### Data for processing
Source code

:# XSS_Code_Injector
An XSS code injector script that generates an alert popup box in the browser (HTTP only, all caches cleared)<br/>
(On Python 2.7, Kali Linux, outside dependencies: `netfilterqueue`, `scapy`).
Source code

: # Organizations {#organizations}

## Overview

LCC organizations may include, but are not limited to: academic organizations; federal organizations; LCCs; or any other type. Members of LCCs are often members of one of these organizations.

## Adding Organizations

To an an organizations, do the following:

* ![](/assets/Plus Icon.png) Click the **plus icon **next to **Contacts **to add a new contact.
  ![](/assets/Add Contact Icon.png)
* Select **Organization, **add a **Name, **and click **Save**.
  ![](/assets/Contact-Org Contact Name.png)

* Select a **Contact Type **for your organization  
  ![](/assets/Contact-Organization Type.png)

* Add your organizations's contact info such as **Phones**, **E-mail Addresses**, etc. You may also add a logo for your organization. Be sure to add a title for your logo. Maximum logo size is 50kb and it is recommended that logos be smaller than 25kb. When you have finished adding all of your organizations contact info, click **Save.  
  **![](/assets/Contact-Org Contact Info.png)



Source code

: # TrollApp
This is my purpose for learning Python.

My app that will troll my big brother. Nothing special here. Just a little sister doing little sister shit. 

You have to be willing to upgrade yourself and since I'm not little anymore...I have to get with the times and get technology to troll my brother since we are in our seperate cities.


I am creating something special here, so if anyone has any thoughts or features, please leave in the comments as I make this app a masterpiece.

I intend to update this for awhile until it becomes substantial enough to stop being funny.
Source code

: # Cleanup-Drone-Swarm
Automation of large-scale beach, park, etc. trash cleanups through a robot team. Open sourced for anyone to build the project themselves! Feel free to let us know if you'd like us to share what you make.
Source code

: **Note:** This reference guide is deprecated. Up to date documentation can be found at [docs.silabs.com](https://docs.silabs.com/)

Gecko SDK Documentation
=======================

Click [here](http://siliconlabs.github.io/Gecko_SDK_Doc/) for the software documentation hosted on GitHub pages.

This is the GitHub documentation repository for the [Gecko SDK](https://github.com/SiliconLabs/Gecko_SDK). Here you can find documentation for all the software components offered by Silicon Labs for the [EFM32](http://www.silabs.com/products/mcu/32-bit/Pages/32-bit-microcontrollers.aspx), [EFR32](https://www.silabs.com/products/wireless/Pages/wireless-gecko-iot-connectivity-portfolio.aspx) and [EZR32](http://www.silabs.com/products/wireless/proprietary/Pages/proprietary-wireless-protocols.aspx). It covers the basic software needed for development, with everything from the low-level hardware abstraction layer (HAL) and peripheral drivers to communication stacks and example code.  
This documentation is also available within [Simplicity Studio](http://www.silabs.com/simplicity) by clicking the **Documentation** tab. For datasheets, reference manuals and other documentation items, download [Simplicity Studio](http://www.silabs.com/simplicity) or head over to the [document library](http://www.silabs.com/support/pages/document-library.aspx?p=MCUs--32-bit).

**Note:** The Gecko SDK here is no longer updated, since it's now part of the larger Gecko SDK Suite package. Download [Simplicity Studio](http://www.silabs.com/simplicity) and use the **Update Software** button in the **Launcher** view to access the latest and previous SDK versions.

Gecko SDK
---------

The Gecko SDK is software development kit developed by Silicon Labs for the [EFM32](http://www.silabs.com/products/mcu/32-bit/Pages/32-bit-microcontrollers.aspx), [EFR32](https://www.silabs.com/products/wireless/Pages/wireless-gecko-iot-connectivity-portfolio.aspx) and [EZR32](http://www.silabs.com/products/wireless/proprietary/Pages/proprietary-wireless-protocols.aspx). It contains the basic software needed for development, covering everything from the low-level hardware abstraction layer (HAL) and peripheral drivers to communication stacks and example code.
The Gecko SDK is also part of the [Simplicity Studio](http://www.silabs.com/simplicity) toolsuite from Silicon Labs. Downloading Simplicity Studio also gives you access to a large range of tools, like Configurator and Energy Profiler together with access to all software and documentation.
######
- What the task asks -
The reply should be a precise retyping of all the data.

- Output for this task -
Source code

:# XSS_Code_Injector
An XSS code injector script that generates an alert popup box in the browser (HTTP only, all caches cleared)<br/>
(On Python 2.7, Kali Linux, outside dependencies: `netfilterqueue`, `scapy`).
Source code

: # Organizations {#organizations}

## Overview

LCC organizations may include, but are not limited to: academic organizations; federal organizations; LCCs; or any other type. Members of LCCs are often members of one of these organizations.

## Adding Organizations

To an an organizations, do the following:

* ![](/assets/Plus Icon.png) Click the **plus icon **next to **Contacts **to add a new contact.
  ![](/assets/Add Contact Icon.png)
* Select **Organization, **add a **Name, **and click **Save**.
  ![](/assets/Contact-Org Contact Name.png)

* Select a **Contact Type **for your organization  
  ![](/assets/Contact-Organization Type.png)

* Add your organizations's contact info such as **Phones**, **E-mail Addresses**, etc. You may also add a logo for your organization. Be sure to add a title for your logo. Maximum logo size is 50kb and it is recommended that logos be smaller than 25kb. When you have finished adding all of your organizations contact info, click **Save.  
  **![](/assets/Contact-Org Contact Info.png)



Source code

: # TrollApp
This is my purpose for learning Python.

My app that will troll my big brother. Nothing special here. Just a little sister doing little sister shit. 

You have to be willing to upgrade yourself and since I'm not little anymore...I have to get with the times and get technology to troll my brother since we are in our seperate cities.


I am creating something special here, so if anyone has any thoughts or features, please leave in the comments as I make this app a masterpiece.

I intend to update this for awhile until it becomes substantial enough to stop being funny.
Source code

: # Cleanup-Drone-Swarm
Automation of large-scale beach, park, etc. trash cleanups through a robot team. Open sourced for anyone to build the project themselves! Feel free to let us know if you'd like us to share what you make.
Source code

: **Note:** This reference guide is deprecated. Up to date documentation can be found at [docs.silabs.com](https://docs.silabs.com/)

Gecko SDK Documentation
=======================

Click [here](http://siliconlabs.github.io/Gecko_SDK_Doc/) for the software documentation hosted on GitHub pages.

This is the GitHub documentation repository for the [Gecko SDK](https://github.com/SiliconLabs/Gecko_SDK). Here you can find documentation for all the software components offered by Silicon Labs for the [EFM32](http://www.silabs.com/products/mcu/32-bit/Pages/32-bit-microcontrollers.aspx), [EFR32](https://www.silabs.com/products/wireless/Pages/wireless-gecko-iot-connectivity-portfolio.aspx) and [EZR32](http://www.silabs.com/products/wireless/proprietary/Pages/proprietary-wireless-protocols.aspx). It covers the basic software needed for development, with everything from the low-level hardware abstraction layer (HAL) and peripheral drivers to communication stacks and example code.  
This documentation is also available within [Simplicity Studio](http://www.silabs.com/simplicity) by clicking the **Documentation** tab. For datasheets, reference manuals and other documentation items, download [Simplicity Studio](http://www.silabs.com/simplicity) or head over to the [document library](http://www.silabs.com/support/pages/document-library.aspx?p=MCUs--32-bit).

**Note:** The Gecko SDK here is no longer updated, since it's now part of the larger Gecko SDK Suite package. Download [Simplicity Studio](http://www.silabs.com/simplicity) and use the **Update Software** button in the **Launcher** view to access the latest and previous SDK versions.

Gecko SDK
---------

The Gecko SDK is software development kit developed by Silicon Labs for the [EFM32](http://www.silabs.com/products/mcu/32-bit/Pages/32-bit-microcontrollers.aspx), [EFR32](https://www.silabs.com/products/wireless/Pages/wireless-gecko-iot-connectivity-portfolio.aspx) and [EZR32](http://www.silabs.com/products/wireless/proprietary/Pages/proprietary-wireless-protocols.aspx). It contains the basic software needed for development, covering everything from the low-level hardware abstraction layer (HAL) and peripheral drivers to communication stacks and example code.
The Gecko SDK is also part of the [Simplicity Studio](http://www.silabs.com/simplicity) toolsuite from Silicon Labs. Downloading Simplicity Studio also gives you access to a large range of tools, like Configurator and Energy Profiler together with access to all software and documentation.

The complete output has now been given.